第二位駱以軍,我自己也是從多年前就閱讀老師作品,也推薦學生閱讀,臉書上常瘋狂轉貼駱老師文章,希望等下能有意見交流。
第三位何致和,文化大學文藝創作組老師,目前於輔仁大學比較文學所攻讀博士,既創作又翻譯,著有長篇小說《花街樹屋》等
今天麻煩三位老師選出優勝者,接下來請老師以自由的方式發表對這次入選的意見。

:謝謝潘老師,同學晚安,我和何老師一樣是文化大學畢業,當廢材走進臺大總有種說不出的焦慮。這次看大家的作品我總出現一個奇怪的幻聽或是幻覺,就是覺得好像這一批作品群對於我這個快五十歲的職業小說創作者,否正了文學獎這件事,這是一個奇怪的經驗,剛好這次黃老師是精神分析專家,我記得很多年前看狄恩湯瑪斯,他是一個很女性主義的小說家,有一部作品叫白色旅館,最後結尾講屠殺猶太人,但整本小說非常怪,是一個女病患給佛洛伊德做精神分析,整個好像是虛構的又好像是真的,這個女病患平時是很平庸的,看起來很正常的女高音,但看文本的時候會知道她做了個色情之夢,很瘋狂讓人想尖叫,在不同場景的最後都是這個女主角與一個陌生的男軍官的身影,種種的色情狂想,最後也都會有災難火災船難,小說的結尾是那女人陪猶太小孩走到山後面槍斃,他的這些文字是外人無法去揭密的靈魂,這當然是精神分析的一個想像性的旅程。

那各位的作品也會讓我想到大江健三郎,他有很多短篇的處理,好像是精神病院,即使到了你掌握書寫的工具性的年紀,他對你來說還是一個極度尖銳跟面對自己瘋狂的冒險啟動,或是說跟這整個世界自我的分崩離析的投影想像,這次的很多作品,如果回到文學獎習慣性的評審方式、技術上的規則來看,有很多是破掉的、失控的,問題很奇怪的是在形式主義上失控、破掉的,或是破掉之後冒出去的歇斯底里,可以漂流到多遠的地方,至少在臺大之外我沒有在類似文學獎的地方這麼密集感受到的,所以各位可能是感性力非常尖銳的一群怪異的年輕人,這樣的東西好像是要把故事的幻術展開,但同時在做一些奇怪的意志,再把故事吞噬掉,是我這次大約的感受,很難用以前看過的文學獎、台灣文學的短篇小說的時間記憶去類比。

這次也有幾篇是兩個月前學運發生的事情,這樣的發動我個人來看是感動的,我也覺得這是一個很特別的,可能剛好我們也都在剛發生的這個歷史裡,面對新聞面對國家的一個重大事件,不再是我們那時代習慣的,密室裡的景觀內建,他必須把感性主體推出去到現在發生的現場,這不牽涉到意識形態或是對事件的社會學政治學的評價,而是純粹小說他們各自選擇了不一樣的路,不管是突擊或發動,小說後面的意識是讓我們很被碰觸到的。那這次也有兩篇是大陸交換生寫的,也可能形成一個語言背景的陌生,語言上的自我訓練與限制和台灣同齡創作者就不一樣,所以放在同個文學獎裡對我們而言也是個挑戰。

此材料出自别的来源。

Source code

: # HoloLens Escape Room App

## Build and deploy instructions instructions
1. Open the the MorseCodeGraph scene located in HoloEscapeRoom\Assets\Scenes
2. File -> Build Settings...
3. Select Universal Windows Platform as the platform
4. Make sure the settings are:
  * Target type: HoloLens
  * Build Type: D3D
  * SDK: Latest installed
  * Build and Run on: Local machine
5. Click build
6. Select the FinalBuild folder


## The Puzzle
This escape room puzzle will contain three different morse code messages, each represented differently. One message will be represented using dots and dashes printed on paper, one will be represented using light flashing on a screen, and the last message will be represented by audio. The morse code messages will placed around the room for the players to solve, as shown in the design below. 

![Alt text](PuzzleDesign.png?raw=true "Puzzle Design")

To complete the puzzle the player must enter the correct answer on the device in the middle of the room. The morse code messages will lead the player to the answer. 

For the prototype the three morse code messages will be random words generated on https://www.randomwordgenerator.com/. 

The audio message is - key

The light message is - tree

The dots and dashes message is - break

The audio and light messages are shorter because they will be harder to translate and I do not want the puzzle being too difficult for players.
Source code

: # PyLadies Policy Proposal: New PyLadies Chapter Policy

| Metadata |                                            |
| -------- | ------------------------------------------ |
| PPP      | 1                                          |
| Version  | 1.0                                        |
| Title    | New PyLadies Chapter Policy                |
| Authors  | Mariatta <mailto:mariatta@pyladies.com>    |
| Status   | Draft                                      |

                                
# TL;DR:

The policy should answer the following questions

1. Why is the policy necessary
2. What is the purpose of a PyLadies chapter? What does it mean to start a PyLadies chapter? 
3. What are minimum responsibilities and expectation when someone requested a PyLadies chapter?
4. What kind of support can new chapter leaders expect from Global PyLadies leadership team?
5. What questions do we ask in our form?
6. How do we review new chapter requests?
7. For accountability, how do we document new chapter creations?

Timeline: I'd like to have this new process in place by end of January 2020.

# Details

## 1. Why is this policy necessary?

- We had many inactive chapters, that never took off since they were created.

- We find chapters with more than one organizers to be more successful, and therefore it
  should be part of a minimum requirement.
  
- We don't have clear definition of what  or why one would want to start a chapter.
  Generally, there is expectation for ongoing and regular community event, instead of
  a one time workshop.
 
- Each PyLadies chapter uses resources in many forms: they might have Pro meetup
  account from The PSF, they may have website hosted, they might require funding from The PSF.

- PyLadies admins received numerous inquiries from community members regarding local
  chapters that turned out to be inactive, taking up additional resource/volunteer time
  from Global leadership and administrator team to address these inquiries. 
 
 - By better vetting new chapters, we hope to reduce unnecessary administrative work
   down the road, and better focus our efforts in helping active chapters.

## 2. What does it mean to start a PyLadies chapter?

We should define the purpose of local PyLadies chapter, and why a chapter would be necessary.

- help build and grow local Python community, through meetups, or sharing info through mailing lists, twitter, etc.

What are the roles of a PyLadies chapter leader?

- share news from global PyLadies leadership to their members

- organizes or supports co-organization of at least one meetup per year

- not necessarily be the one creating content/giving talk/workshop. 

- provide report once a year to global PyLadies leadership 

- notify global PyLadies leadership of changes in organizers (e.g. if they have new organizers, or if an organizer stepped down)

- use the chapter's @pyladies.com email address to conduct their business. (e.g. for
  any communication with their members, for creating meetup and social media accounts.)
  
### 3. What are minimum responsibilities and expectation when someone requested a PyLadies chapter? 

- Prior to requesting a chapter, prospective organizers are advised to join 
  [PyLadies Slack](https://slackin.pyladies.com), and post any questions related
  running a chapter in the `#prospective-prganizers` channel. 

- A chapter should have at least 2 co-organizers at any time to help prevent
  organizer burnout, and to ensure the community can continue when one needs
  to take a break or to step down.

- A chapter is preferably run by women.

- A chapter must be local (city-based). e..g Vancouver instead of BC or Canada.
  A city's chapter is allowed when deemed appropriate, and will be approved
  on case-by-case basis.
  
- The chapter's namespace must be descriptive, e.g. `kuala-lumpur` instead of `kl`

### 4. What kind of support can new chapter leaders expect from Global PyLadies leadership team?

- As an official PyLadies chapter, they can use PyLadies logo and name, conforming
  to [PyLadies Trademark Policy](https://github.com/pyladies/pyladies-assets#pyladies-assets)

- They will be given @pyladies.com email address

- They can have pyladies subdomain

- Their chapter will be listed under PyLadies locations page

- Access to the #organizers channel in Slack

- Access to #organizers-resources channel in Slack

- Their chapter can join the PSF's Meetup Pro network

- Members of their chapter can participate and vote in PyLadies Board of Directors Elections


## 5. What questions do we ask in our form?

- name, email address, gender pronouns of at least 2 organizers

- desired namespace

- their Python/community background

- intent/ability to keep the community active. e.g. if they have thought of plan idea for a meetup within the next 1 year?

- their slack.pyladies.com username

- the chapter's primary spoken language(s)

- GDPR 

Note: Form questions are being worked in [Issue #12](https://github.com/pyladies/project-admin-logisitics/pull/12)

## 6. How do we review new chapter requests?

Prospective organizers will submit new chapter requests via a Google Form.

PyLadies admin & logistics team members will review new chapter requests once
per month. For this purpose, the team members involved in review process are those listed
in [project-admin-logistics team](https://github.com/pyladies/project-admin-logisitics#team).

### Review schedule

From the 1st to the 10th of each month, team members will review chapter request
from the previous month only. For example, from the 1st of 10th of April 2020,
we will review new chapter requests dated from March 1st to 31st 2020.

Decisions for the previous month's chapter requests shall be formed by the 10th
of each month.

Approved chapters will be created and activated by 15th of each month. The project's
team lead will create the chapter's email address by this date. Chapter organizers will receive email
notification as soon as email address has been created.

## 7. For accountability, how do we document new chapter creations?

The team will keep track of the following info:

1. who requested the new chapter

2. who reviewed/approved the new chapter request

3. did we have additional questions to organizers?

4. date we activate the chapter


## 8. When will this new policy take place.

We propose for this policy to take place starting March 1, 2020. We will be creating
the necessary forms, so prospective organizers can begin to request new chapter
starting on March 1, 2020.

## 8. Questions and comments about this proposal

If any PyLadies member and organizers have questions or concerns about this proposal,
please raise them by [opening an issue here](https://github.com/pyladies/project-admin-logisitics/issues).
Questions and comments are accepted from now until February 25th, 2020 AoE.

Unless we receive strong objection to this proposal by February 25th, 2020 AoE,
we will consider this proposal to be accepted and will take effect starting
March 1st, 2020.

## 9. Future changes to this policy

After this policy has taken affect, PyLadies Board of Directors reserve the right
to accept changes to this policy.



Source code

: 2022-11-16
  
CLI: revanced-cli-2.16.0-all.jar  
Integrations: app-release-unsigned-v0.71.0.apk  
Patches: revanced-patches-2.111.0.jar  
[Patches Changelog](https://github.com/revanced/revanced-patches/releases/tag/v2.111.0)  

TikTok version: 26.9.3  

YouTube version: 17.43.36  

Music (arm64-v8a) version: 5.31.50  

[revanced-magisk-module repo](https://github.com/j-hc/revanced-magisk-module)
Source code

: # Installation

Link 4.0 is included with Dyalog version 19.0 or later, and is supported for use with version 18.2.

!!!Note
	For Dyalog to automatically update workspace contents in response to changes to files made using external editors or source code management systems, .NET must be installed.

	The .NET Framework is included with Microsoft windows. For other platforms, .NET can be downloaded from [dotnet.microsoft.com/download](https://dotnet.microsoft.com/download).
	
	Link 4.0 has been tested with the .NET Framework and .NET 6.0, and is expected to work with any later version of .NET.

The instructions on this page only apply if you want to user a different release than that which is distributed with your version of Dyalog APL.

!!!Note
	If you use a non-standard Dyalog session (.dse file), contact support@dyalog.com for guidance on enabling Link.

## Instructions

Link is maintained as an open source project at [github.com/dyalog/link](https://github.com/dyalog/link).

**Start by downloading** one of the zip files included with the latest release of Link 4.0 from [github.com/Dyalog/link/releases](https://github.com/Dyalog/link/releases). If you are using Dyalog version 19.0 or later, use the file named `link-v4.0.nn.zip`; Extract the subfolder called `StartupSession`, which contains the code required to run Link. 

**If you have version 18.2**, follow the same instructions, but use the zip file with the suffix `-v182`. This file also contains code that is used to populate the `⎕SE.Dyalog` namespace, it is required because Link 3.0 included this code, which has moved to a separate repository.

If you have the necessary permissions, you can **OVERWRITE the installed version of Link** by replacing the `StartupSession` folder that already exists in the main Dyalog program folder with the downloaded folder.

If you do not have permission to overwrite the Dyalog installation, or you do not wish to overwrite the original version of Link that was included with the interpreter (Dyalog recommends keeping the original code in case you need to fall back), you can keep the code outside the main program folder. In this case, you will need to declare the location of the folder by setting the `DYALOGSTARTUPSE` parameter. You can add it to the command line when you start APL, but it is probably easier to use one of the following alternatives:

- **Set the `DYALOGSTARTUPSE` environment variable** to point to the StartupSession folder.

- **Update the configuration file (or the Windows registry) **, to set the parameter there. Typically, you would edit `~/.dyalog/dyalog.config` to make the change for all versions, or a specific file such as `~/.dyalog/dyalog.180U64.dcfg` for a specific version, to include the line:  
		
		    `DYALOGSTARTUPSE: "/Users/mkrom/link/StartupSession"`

:其實我來這邊是非常惶恐,以前自己寫的時候看的都是台大文學獎的散文選,當學生時是以台大學生為指標,所以知道自己要來台大時,我就想「我真的具這資格嗎?」,說不定現在台大學生的創作可能是我這個年紀,快要五十歲中年男人也寫不出的東西,那這也是雖然我每次接到校園的文學獎,不管再怎麼忙我一定會接下來,因為我非常喜歡看學生時代創作的東西。我記得我剛換新車時,有一天我二姊坐上來說味道好重,聽說新車裡都是化學氣體,人關在裡面對身體不好,但我跟二姐說我很喜歡這個味道。然後上個月我也把和室鋪上新的榻榻米,他會有種甘草味,然後我整天就待在那個地方吸取那個味道,因為我知道這種味道是有時間性的,這時間過後味道就會不見,不會再回來。所以我就常很貪婪的從年輕作品中吸取這些味道,只有年輕人的創作才是不顧一切,沒有任何計算,當然裡面會有火氣、一點點的稚嫩或是傻勁,各種可能性都有,但這東西會隨著創作的路緩慢前進,有一天可能會不見,我知道臺大文學獎培養出許多優秀作家,有一天你們也會成為這樣的優秀作家,希望那時候是你不要忘記了學生時代對創作的熱情。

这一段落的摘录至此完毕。